Track down every line below that holds "컴포넌트를" and copy it.

☆ ☆ ☆

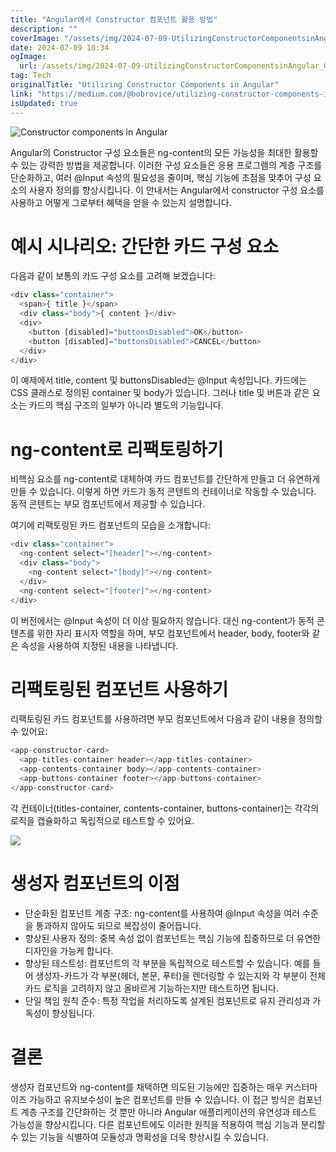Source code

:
 ```yaml
---
title: "Angular에서 Constructor 컴포넌트 활용 방법"
description: ""
coverImage: "/assets/img/2024-07-09-UtilizingConstructorComponentsinAngular_0.png"
date: 2024-07-09 10:34
ogImage:
  url: /assets/img/2024-07-09-UtilizingConstructorComponentsinAngular_0.png
tag: Tech
originalTitle: "Utilizing Constructor Components in Angular"
link: "https://medium.com/@bobrovice/utilizing-constructor-components-in-angular-2289cd950051"
isUpdated: true
---
```


![Constructor components in Angular](/assets/img/2024-07-09-UtilizingConstructorComponentsinAngular_0.png)

Angular의 Constructor 구성 요소들은 ng-content의 모든 가능성을 최대한 활용할 수 있는 강력한 방법을 제공합니다. 이러한 구성 요소들은 응용 프로그램의 계층 구조를 단순화하고, 여러 @Input 속성의 필요성을 줄이며, 핵심 기능에 초점을 맞추어 구성 요소의 사용자 정의를 향상시킵니다. 이 안내서는 Angular에서 constructor 구성 요소를 사용하고 어떻게 그로부터 혜택을 얻을 수 있는지 설명합니다.

# 예시 시나리오: 간단한 카드 구성 요소

다음과 같이 보통의 카드 구성 요소를 고려해 보겠습니다:

<!-- cozy-coder - 수평 -->

<ins class="adsbygoogle"
     style="display:block"
     data-ad-client="ca-pub-4877378276818686"
     data-ad-slot="1107185301"
     data-ad-format="auto"
     data-full-width-responsive="true"></ins>

<script>
     (adsbygoogle = window.adsbygoogle || []).push({});
</script>

```js
<div class="container">
  <span>{ title }</span>
  <div class="body">{ content }</div>
  <div>
    <button [disabled]="buttonsDisabled">OK</button>
    <button [disabled]="buttonsDisabled">CANCEL</button>
  </div>
</div>
```

이 예제에서 title, content 및 buttonsDisabled는 @Input 속성입니다. 카드에는 CSS 클래스로 정의된 container 및 body가 있습니다. 그러나 title 및 버튼과 같은 요소는 카드의 핵심 구조의 일부가 아니라 별도의 기능입니다.

# ng-content로 리팩토링하기

비핵심 요소를 ng-content로 대체하여 카드 컴포넌트를 간단하게 만들고 더 유연하게 만들 수 있습니다. 이렇게 하면 카드가 동적 콘텐트의 컨테이너로 작동할 수 있습니다. 동적 콘텐트는 부모 컴포넌트에서 제공할 수 있습니다.

<!-- cozy-coder - 수평 -->

<ins class="adsbygoogle"
     style="display:block"
     data-ad-client="ca-pub-4877378276818686"
     data-ad-slot="1107185301"
     data-ad-format="auto"
     data-full-width-responsive="true"></ins>

<script>
     (adsbygoogle = window.adsbygoogle || []).push({});
</script>

여기에 리팩토링된 카드 컴포넌트의 모습을 소개합니다:

```js
<div class="container">
  <ng-content select="[header]"></ng-content>
  <div class="body">
    <ng-content select="[body]"></ng-content>
  </div>
  <ng-content select="[footer]"></ng-content>
</div>
```

이 버전에서는 @Input 속성이 더 이상 필요하지 않습니다. 대신 ng-content가 동적 콘텐츠를 위한 자리 표시자 역할을 하며, 부모 컴포넌트에서 header, body, footer와 같은 속성을 사용하여 지정된 내용을 나타냅니다.

# 리팩토링된 컴포넌트 사용하기

<!-- cozy-coder - 수평 -->

<ins class="adsbygoogle"
     style="display:block"
     data-ad-client="ca-pub-4877378276818686"
     data-ad-slot="1107185301"
     data-ad-format="auto"
     data-full-width-responsive="true"></ins>

<script>
     (adsbygoogle = window.adsbygoogle || []).push({});
</script>

리팩토링된 카드 컴포넌트를 사용하려면 부모 컴포넌트에서 다음과 같이 내용을 정의할 수 있어요:

```js
<app-constructor-card>
  <app-titles-container header></app-titles-container>
  <app-contents-container body></app-contents-container>
  <app-buttons-container footer></app-buttons-container>
</app-constructor-card>
```

각 컨테이너(titles-container, contents-container, buttons-container)는 각각의 로직을 캡슐화하고 독립적으로 테스트할 수 있어요.

<img src="https://miro.medium.com/v2/resize:fit:852/1*WqeRE4DdLnuQqJzZWw7mdw.gif" />

<!-- cozy-coder - 수평 -->

<ins class="adsbygoogle"
     style="display:block"
     data-ad-client="ca-pub-4877378276818686"
     data-ad-slot="1107185301"
     data-ad-format="auto"
     data-full-width-responsive="true"></ins>

<script>
     (adsbygoogle = window.adsbygoogle || []).push({});
</script>

# 생성자 컴포넌트의 이점

- 단순화된 컴포넌트 계층 구조: ng-content를 사용하여 @Input 속성을 여러 수준을 통과하지 않아도 되므로 복잡성이 줄어듭니다.
- 향상된 사용자 정의: 중복 속성 없이 컴포넌트는 핵심 기능에 집중하므로 더 유연한 디자인을 가능케 합니다.
- 향상된 테스트성: 컴포넌트의 각 부분을 독립적으로 테스트할 수 있습니다. 예를 들어 생성자-카드가 각 부분(헤더, 본문, 푸터)을 렌더링할 수 있는지와 각 부분이 전체 카드 로직을 고려하지 않고 올바르게 기능하는지만 테스트하면 됩니다.
- 단일 책임 원칙 준수: 특정 작업을 처리하도록 설계된 컴포넌트로 유지 관리성과 가독성이 향상됩니다.

# 결론

생성자 컴포넌트와 ng-content를 채택하면 의도된 기능에만 집중하는 매우 커스터마이즈 가능하고 유지보수성이 높은 컴포넌트를 만들 수 있습니다. 이 접근 방식은 컴포넌트 계층 구조를 간단화하는 것 뿐만 아니라 Angular 애플리케이션의 유연성과 테스트 가능성을 향상시킵니다. 다른 컴포넌트에도 이러한 원칙을 적용하여 핵심 기능과 분리할 수 있는 기능을 식별하여 모듈성과 명확성을 더욱 향상시킬 수 있습니다.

☆ ☆ ☆

EXERCISE SOLUTION:
비핵심 요소를 ng-content로 대체하여 카드 컴포넌트를 간단하게 만들고 더 유연하게 만들 수 있습니다. 이렇게 하면 카드가 동적 콘텐트의 컨테이너로 작동할 수 있습니다. 동적 콘텐트는 부모 컴포넌트에서 제공할 수 있습니다.
리팩토링된 카드 컴포넌트를 사용하려면 부모 컴포넌트에서 다음과 같이 내용을 정의할 수 있어요:
생성자 컴포넌트와 ng-content를 채택하면 의도된 기능에만 집중하는 매우 커스터마이즈 가능하고 유지보수성이 높은 컴포넌트를 만들 수 있습니다. 이 접근 방식은 컴포넌트 계층 구조를 간단화하는 것 뿐만 아니라 Angular 애플리케이션의 유연성과 테스트 가능성을 향상시킵니다. 다른 컴포넌트에도 이러한 원칙을 적용하여 핵심 기능과 분리할 수 있는 기능을 식별하여 모듈성과 명확성을 더욱 향상시킬 수 있습니다.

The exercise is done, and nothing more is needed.